What the task asks = Only one portion of the data is to be written out: from the line bearing "Note: This recipe" through the line bearing "- 1/4 cup matzoh meal". Write it exactly as it appears.

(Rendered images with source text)
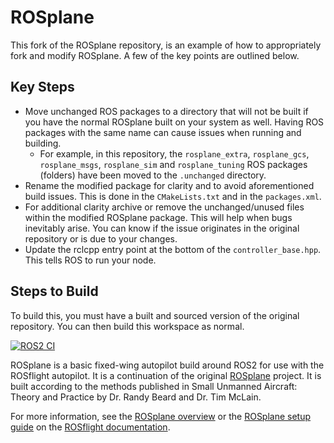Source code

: # ROSplane

This fork of the ROSplane repository, is an example of how to appropriately fork and modify ROSplane. A few of the key points are outlined below.

## Key Steps

- Move unchanged ROS packages to a directory that will not be built if you have the normal ROSplane built on your system as well. Having ROS packages with the same name can cause issues when running and building.
  - For example, in this repository, the `rosplane_extra`, `rosplane_gcs`, `rosplane_msgs`, `rosplane_sim` and `rosplane_tuning` ROS packages (folders) have been moved to the `.unchanged` directory.
- Rename the modified package for clarity and to avoid aforementioned build issues. This is done in the `CMakeLists.txt` and in the `packages.xml`.
- For additional clarity archive or remove the unchanged/unused files within the modified ROSplane package. This will help when bugs inevitably arise. You can know if the issue originates in the original repository or is due to your changes.
- Update the rclcpp entry point at the bottom of the `controller_base.hpp`. This tells ROS to run your node.

## Steps to Build

To build this, you must have a built and sourced version of the original repository. You can then build this workspace as normal.

[![ROS2 CI](https://github.com/rosflight/rosplane/actions/workflows/ros2-ci.yml/badge.svg)](https://github.com/rosflight/rosplane/actions/workflows/ros2-ci.yml)

ROSplane is a basic fixed-wing autopilot build around ROS2 for use with the ROSflight autopilot. It is a continuation of the original [ROSplane](https://github.com/byu-magicc/rosplane) project. It is built according to the methods published in Small Unmanned Aircraft: Theory and Practice by Dr. Randy Beard and Dr. Tim McLain.

For more information, see the [ROSplane overview](https://docs.rosflight.org/git-main/user-guide/rosplane-overview/) or the [ROSplane setup guide](https://docs.rosflight.org/git-main/user-guide/rosplane-setup/) on the [ROSflight documentation](https://docs.rosflight.org/git-main/).
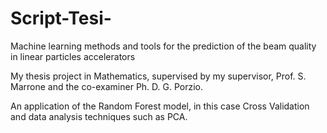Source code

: # Script-Tesi-
Machine learning methods and tools for the prediction of the beam quality in linear particles accelerators

My thesis project in Mathematics, supervised by my supervisor, Prof. S. Marrone and the co-examiner Ph. D. G. Porzio.

An application of the Random Forest model, in this case Cross Validation and data analysis techniques such as PCA.

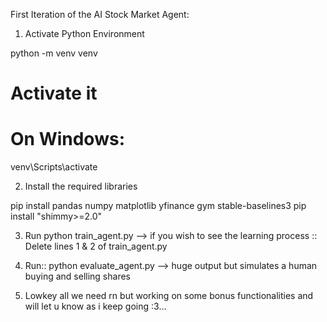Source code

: First Iteration of the AI Stock Market Agent:
1. Activate Python Environment

python -m venv venv

# Activate it
# On Windows:
venv\Scripts\activate

2. Install the required libraries

pip install pandas numpy matplotlib yfinance gym stable-baselines3
pip install "shimmy>=2.0"

3. Run python train_agent.py --> if you wish to see the learning process :: Delete lines 1 & 2 of train_agent.py

4. Run:: python evaluate_agent.py --> huge output but simulates a human buying and selling shares

5. Lowkey all we need rn but working on some bonus functionalities and will let u know as i keep going :3...
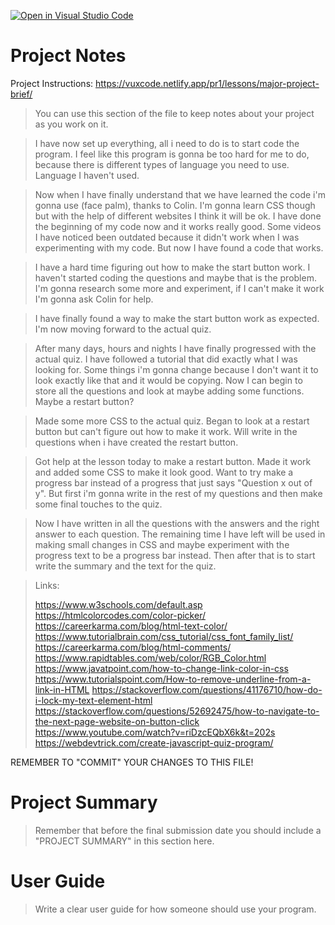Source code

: [![Open in Visual Studio Code](https://classroom.github.com/assets/open-in-vscode-f059dc9a6f8d3a56e377f745f24479a46679e63a5d9fe6f495e02850cd0d8118.svg)](https://classroom.github.com/online_ide?assignment_repo_id=5999857&assignment_repo_type=AssignmentRepo)
# Project Notes

Project Instructions: https://vuxcode.netlify.app/pr1/lessons/major-project-brief/

> You can use this section of the file to keep notes about your project as you work on it.

> I have now set up everything, all i need to do is to start code the program. I feel like this program is gonna be too hard for me to do, because there is different types of language you need to use. Language I haven't used.

> Now when I have finally understand that we have learned the code i'm gonna use (face palm), thanks to Colin. I'm gonna learn CSS though but with the help of different websites I think it will be ok. I have done the beginning of my code now and it works really good. Some videos I have noticed been outdated because it didn't work when I was experimenting with my code. But now I have found a code that works.

> I have a hard time figuring out how to make the start button work. I haven't started coding the questions and maybe that is the problem. I'm gonna research some more and experiment, if I can't make it work I'm gonna ask Colin for help. 

> I have finally found a way to make the start button work as expected. I'm now moving forward to the actual quiz.

> After many days, hours and nights I have finally progressed with the actual quiz. I have followed a tutorial that did exactly what I was looking for. Some things i'm gonna change because I don't want it to look exactly like that and it would be copying. Now I can begin to store all the questions and look at maybe adding some functions. Maybe a restart button?

> Made some more CSS to the actual quiz. Began to look at a restart button but can't figure out how to make it work. Will write in the questions when i have created the restart button. 

> Got help at the lesson today to make a restart button. Made it work and added some CSS to make it look good. Want to try make a progress bar instead of a progress that just says "Question x out of y". But first i'm gonna write in the rest of my questions and then make some final touches to the quiz.

> Now I have written in all the questions with the answers and the right answer to each question. The remaining time I have left will be used in making small changes in CSS and maybe experiment with the progress text to be a progress bar instead. Then after that is to start write the summary and the text for the quiz. 

> Links:
> 
> https://www.w3schools.com/default.asp
> https://htmlcolorcodes.com/color-picker/
> https://careerkarma.com/blog/html-text-color/
> https://www.tutorialbrain.com/css_tutorial/css_font_family_list/
> https://careerkarma.com/blog/html-comments/
> https://www.rapidtables.com/web/color/RGB_Color.html
> https://www.javatpoint.com/how-to-change-link-color-in-css
> https://www.tutorialspoint.com/How-to-remove-underline-from-a-link-in-HTML
> https://stackoverflow.com/questions/41176710/how-do-i-lock-my-text-element-html
> https://stackoverflow.com/questions/52692475/how-to-navigate-to-the-next-page-website-on-button-click
> https://www.youtube.com/watch?v=riDzcEQbX6k&t=202s
> https://webdevtrick.com/create-javascript-quiz-program/

REMEMBER TO "COMMIT" YOUR CHANGES TO THIS FILE!

# Project Summary

> Remember that before the final submission date you should include a "PROJECT SUMMARY" in this section here. 

# User Guide

> Write a clear user guide for how someone should use your program.
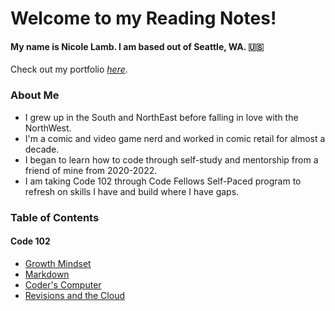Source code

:# Welcome to my **Reading Notes**!

#### **My name is Nicole Lamb. I am based out of Seattle, WA. :us:** 
Check out my portfolio [_here_](https://github.com/Nicole-Lamb).

### About Me
- I grew up in the South and NorthEast before falling in love with the NorthWest.
- I'm a comic and video game nerd and worked in comic retail for almost a decade.
- I began to learn how to code through self-study and mentorship from a friend of mine from 2020-2022. 
- I am taking Code 102 through Code Fellows Self-Paced program to refresh on skills I have and build where I have gaps. 

### Table of Contents

#### Code 102

+ [Growth Mindset](/Growth-Mindset.md)
+ [Markdown](/Markdown.md)
+ [Coder's Computer](/Coders-Computer.md)
+ [Revisions and the Cloud](/Revisions-Cloud.md)




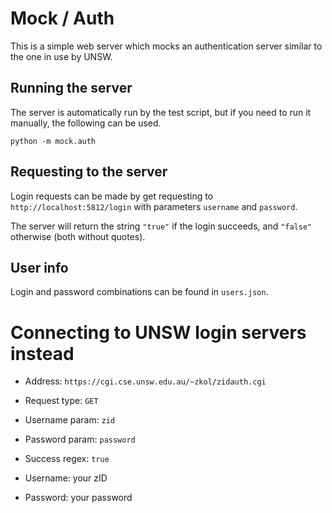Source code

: 
# Mock / Auth

This is a simple web server which mocks an authentication server similar to the
one in use by UNSW.

## Running the server

The server is automatically run by the test script, but if you need to run it
manually, the following can be used.

`python -m mock.auth`

## Requesting to the server

Login requests can be made by get requesting to `http://localhost:5812/login`
with parameters `username` and `password`.

The server will return the string `"true"` if the login succeeds, and `"false"`
otherwise (both without quotes).

## User info

Login and password combinations can be found in `users.json`.

# Connecting to UNSW login servers instead

* Address: `https://cgi.cse.unsw.edu.au/~zkol/zidauth.cgi`

* Request type: `GET`

* Username param: `zid`

* Password param: `password`

* Success regex: `true`

* Username: your zID

* Password: your password
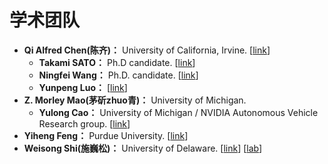 # 学术团队

- **Qi Alfred Chen(陈齐)：** University of California, Irvine. [[link](https://www.ics.uci.edu/~alfchen/)]
  - **Takami SATO：** Ph.D candidate. [[link](https://tkm2261.github.io/)]
  - **Ningfei Wang：** Ph.D. candidate. [[link](http://me.ningfei.org/)]
  - **Yunpeng Luo：** [[link](https://scholar.google.com/citations?user=qfFd4igAAAAJ&hl=zh-CN)]
- **Z. Morley Mao(茅斫zhuo青)：** University of Michigan.
  - **Yulong Cao：** University of Michigan / NVIDIA Autonomous Vehicle Research group. [[link](https://scholar.google.com/citations?user=uclqBzgAAAAJ&hl=zh-CN)]
- **Yiheng Feng：** Purdue University. [[link](https://scholar.google.com/citations?hl=zh-CN&user=Ykk41g4AAAAJ&view_op=list_works&sortby=pubdate)]
- **Weisong Shi(施巍松)：** University of Delaware. [[link](https://scholar.google.com/citations?user=4rPcoCEAAAAJ&hl=en&oi=ao)] [[lab](https://www.thecarlab.org/team)]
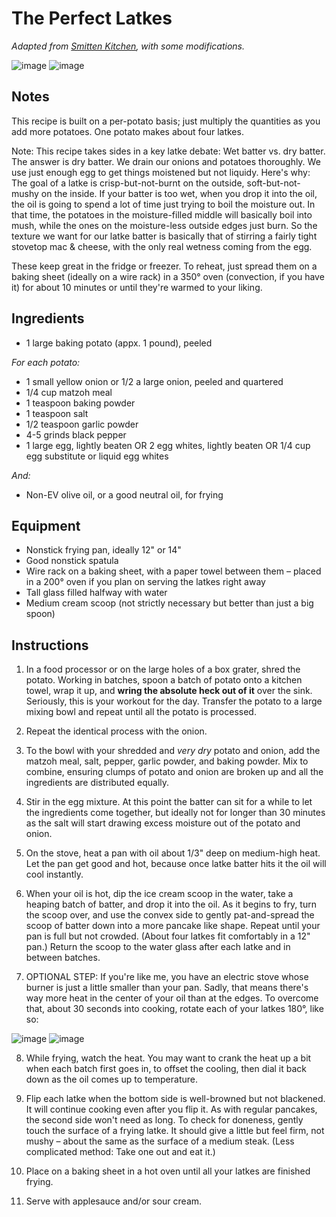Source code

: # The Perfect Latkes

_Adapted from [Smitten Kitchen](https://smittenkitchen.com/2008/12/potato-pancakes-latkes/), with some modifications._

![image](/img/latkesfrying.png)
![image](/img/latkesdone.png)

## Notes

This recipe is built on a per-potato basis; just multiply the quantities as you add more potatoes. One potato makes about four latkes.

Note: This recipe takes sides in a key latke debate: Wet batter vs. dry batter. The answer is dry batter. We drain our onions and potatoes thoroughly. We use just enough egg to get things moistened but not liquidy. Here's why: The goal of a latke is crisp-but-not-burnt on the outside, soft-but-not-mushy on the inside. If your batter is too wet, when you drop it into the oil, the oil is going to spend a lot of time just trying to boil the moisture out. In that time, the potatoes in the moisture-filled middle will basically boil into mush, while the ones on the moisture-less outside edges just burn. So the texture we want for our latke batter is basically that of stirring a fairly tight stovetop mac & cheese, with the only real wetness coming from the egg.

These keep great in the fridge or freezer. To reheat, just spread them on a baking sheet (ideally on a wire rack) in a 350° oven (convection, if you have it) for about 10 minutes or until they're warmed to your liking.

## Ingredients

- 1 large baking potato (appx. 1 pound), peeled

_For each potato:_

- 1 small yellow onion or 1/2 a large onion, peeled and quartered
- 1/4 cup matzoh meal
- 1 teaspoon baking powder
- 1 teaspoon salt
- 1/2 teaspoon garlic powder
- 4-5 grinds black pepper
- 1 large egg, lightly beaten OR 2 egg whites, lightly beaten OR 1/4 cup egg substitute or liquid egg whites

_And:_

- Non-EV olive oil, or a good neutral oil, for frying

## Equipment

- Nonstick frying pan, ideally 12" or 14"
- Good nonstick spatula
- Wire rack on a baking sheet, with a paper towel between them – placed in a 200° oven if you plan on serving the latkes right away
- Tall glass filled halfway with water
- Medium cream scoop (not strictly necessary but better than just a big spoon)

## Instructions

1. In a food processor or on the large holes of a box grater, shred the potato. Working in batches, spoon a batch of potato onto a kitchen towel, wrap it up, and **wring the absolute heck out of it** over the sink. Seriously, this is your workout for the day. Transfer the potato to a large mixing bowl and repeat until all the potato is processed.

2. Repeat the identical process with the onion.

3. To the bowl with your shredded and _very dry_ potato and onion, add the matzoh meal, salt, pepper, garlic powder, and baking powder. Mix to combine, ensuring clumps of potato and onion are broken up and all the ingredients are distributed equally.

4. Stir in the egg mixture. At this point the batter can sit for a while to let the ingredients come together, but ideally not for longer than 30 minutes as the salt will start drawing excess moisture out of the potato and onion.

5. On the stove, heat a pan with oil about 1/3" deep on medium-high heat. Let the pan get good and hot, because once latke batter hits it the oil will cool instantly.

6. When your oil is hot, dip the ice cream scoop in the water, take a heaping batch of batter, and drop it into the oil. As it begins to fry, turn the scoop over, and use the convex side to gently pat-and-spread the scoop of batter down into a more pancake like shape. Repeat until your pan is full but not crowded. (About four latkes fit comfortably in a 12" pan.) Return the scoop to the water glass after each latke and in between batches.

7. OPTIONAL STEP: If you're like me, you have an electric stove whose burner is just a little smaller than your pan. Sadly, that means there's way more heat in the center of your oil than at the edges. To overcome that, about 30 seconds into cooking, rotate each of your latkes 180°, like so:

![image](/img/latkesbefore.png)
![image](/img/latkesafter.png)

8. While frying, watch the heat. You may want to crank the heat up a bit when each batch first goes in, to offset the cooling, then dial it back down as the oil comes up to temperature.

9. Flip each latke when the bottom side is well-browned but not blackened. It will continue cooking even after you flip it. As with regular pancakes, the second side won't need as long. To check for doneness, gently touch the surface of a frying latke. It should give a little but feel firm, not mushy – about the same as the surface of a medium steak. (Less complicated method: Take one out and eat it.)

10. Place on a baking sheet in a hot oven until all your latkes are finished frying.

11. Serve with applesauce and/or sour cream.
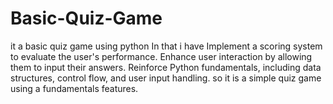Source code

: # Basic-Quiz-Game
it a basic quiz game using python 
In that i have Implement a scoring system to evaluate the user's performance.
Enhance user interaction by allowing them to input their answers.
Reinforce Python fundamentals, including data structures, control flow, and user input
handling.
so it is a simple quiz game using a fundamentals features.
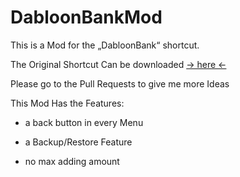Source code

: # DabloonBankMod
This is a Mod for the „DabloonBank“ shortcut.

The Original Shortcut Can be downloaded 
[-> here <-](https://github.com/cnan00/DabloonBank/)

Please go to the Pull Requests to give me more Ideas

This Mod Has the Features:

- a back button in every Menu

- a Backup/Restore Feature

- no max adding amount
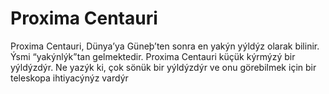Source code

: # Proxima Centauri

Proxima Centauri, Dünya’ya Güneþ’ten sonra en yakýn yýldýz olarak bilinir. Ýsmi
“yakýnlýk”tan gelmektedir. Proxima Centauri küçük kýrmýzý bir yýldýzdýr. Ne
yazýk ki, çok sönük bir yýldýzdýr ve onu görebilmek için bir teleskopa
ihtiyacýnýz vardýr
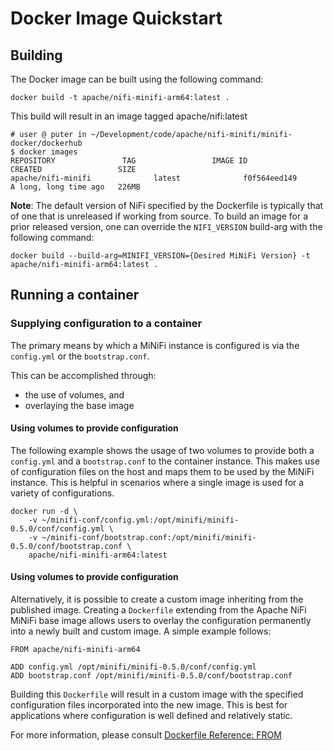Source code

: <!--
  Licensed to the Apache Software Foundation (ASF) under one or more
  contributor license agreements.  See the NOTICE file distributed with
  this work for additional information regarding copyright ownership.
  The ASF licenses this file to You under the Apache License, Version 2.0
  (the "License"); you may not use this file except in compliance with
  the License.  You may obtain a copy of the License at
  
      http://www.apache.org/licenses/LICENSE-2.0
      
  Unless required by applicable law or agreed to in writing, software
  distributed under the License is distributed on an "AS IS" BASIS,
  WITHOUT WARRANTIES OR CONDITIONS OF ANY KIND, either express or implied.
  See the License for the specific language governing permissions and
  limitations under the License.
-->
# Docker Image Quickstart

  
## Building
The Docker image can be built using the following command:

    docker build -t apache/nifi-minifi-arm64:latest .

This build will result in an image tagged apache/nifi:latest

    # user @ puter in ~/Development/code/apache/nifi-minifi/minifi-docker/dockerhub
    $ docker images
    REPOSITORY               TAG                 IMAGE ID            CREATED                 SIZE
    apache/nifi-minifi              latest              f0f564eed149        A long, long time ago   226MB

**Note**: The default version of NiFi specified by the Dockerfile is typically that of one that is unreleased if working from source.
To build an image for a prior released version, one can override the `NIFI_VERSION` build-arg with the following command:
    
    docker build --build-arg=MINIFI_VERSION={Desired MiNiFi Version} -t apache/nifi-minifi-arm64:latest .

## Running a container

### Supplying configuration to a container
The primary means by which a MiNiFi instance is configured is via the `config.yml` or the `bootstrap.conf`.

This can be accomplished through:
 * the use of volumes, and
  * overlaying the base image

#### Using volumes to provide configuration
The following example shows the usage of two volumes to provide both a `config.yml` and a `bootstrap.conf` to the container instance.  This makes use of configuration files on the host and maps them to be used by the MiNiFi instance.  This is helpful in scenarios where a single image is used for a variety of configurations.

    docker run -d \
        -v ~/minifi-conf/config.yml:/opt/minifi/minifi-0.5.0/conf/config.yml \
        -v ~/minifi-conf/bootstrap.conf:/opt/minifi/minifi-0.5.0/conf/bootstrap.conf \
        apache/nifi-minifi-arm64:latest
        
#### Using volumes to provide configuration
Alternatively, it is possible to create a custom image inheriting from the published image.  Creating a `Dockerfile` extending from the Apache NiFi MiNiFi base image allows users to overlay the configuration permanently into a newly built and custom image.  A simple example follows:

    FROM apache/nifi-minifi-arm64
    
    ADD config.yml /opt/minifi/minifi-0.5.0/conf/config.yml
    ADD bootstrap.conf /opt/minifi/minifi-0.5.0/conf/bootstrap.conf
    
Building this `Dockerfile` will result in a custom image with the specified configuration files incorporated into the new image.  This is best for applications where configuration is well defined and relatively static.

For more information, please consult [Dockerfile Reference: FROM](https://docs.docker.com/engine/reference/builder/#from)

Problem solution =
Note: This recipe takes sides in a key latke debate: Wet batter vs. dry batter. The answer is dry batter. We drain our onions and potatoes thoroughly. We use just enough egg to get things moistened but not liquidy. Here's why: The goal of a latke is crisp-but-not-burnt on the outside, soft-but-not-mushy on the inside. If your batter is too wet, when you drop it into the oil, the oil is going to spend a lot of time just trying to boil the moisture out. In that time, the potatoes in the moisture-filled middle will basically boil into mush, while the ones on the moisture-less outside edges just burn. So the texture we want for our latke batter is basically that of stirring a fairly tight stovetop mac & cheese, with the only real wetness coming from the egg.

These keep great in the fridge or freezer. To reheat, just spread them on a baking sheet (ideally on a wire rack) in a 350° oven (convection, if you have it) for about 10 minutes or until they're warmed to your liking.

## Ingredients

- 1 large baking potato (appx. 1 pound), peeled

_For each potato:_

- 1 small yellow onion or 1/2 a large onion, peeled and quartered
- 1/4 cup matzoh meal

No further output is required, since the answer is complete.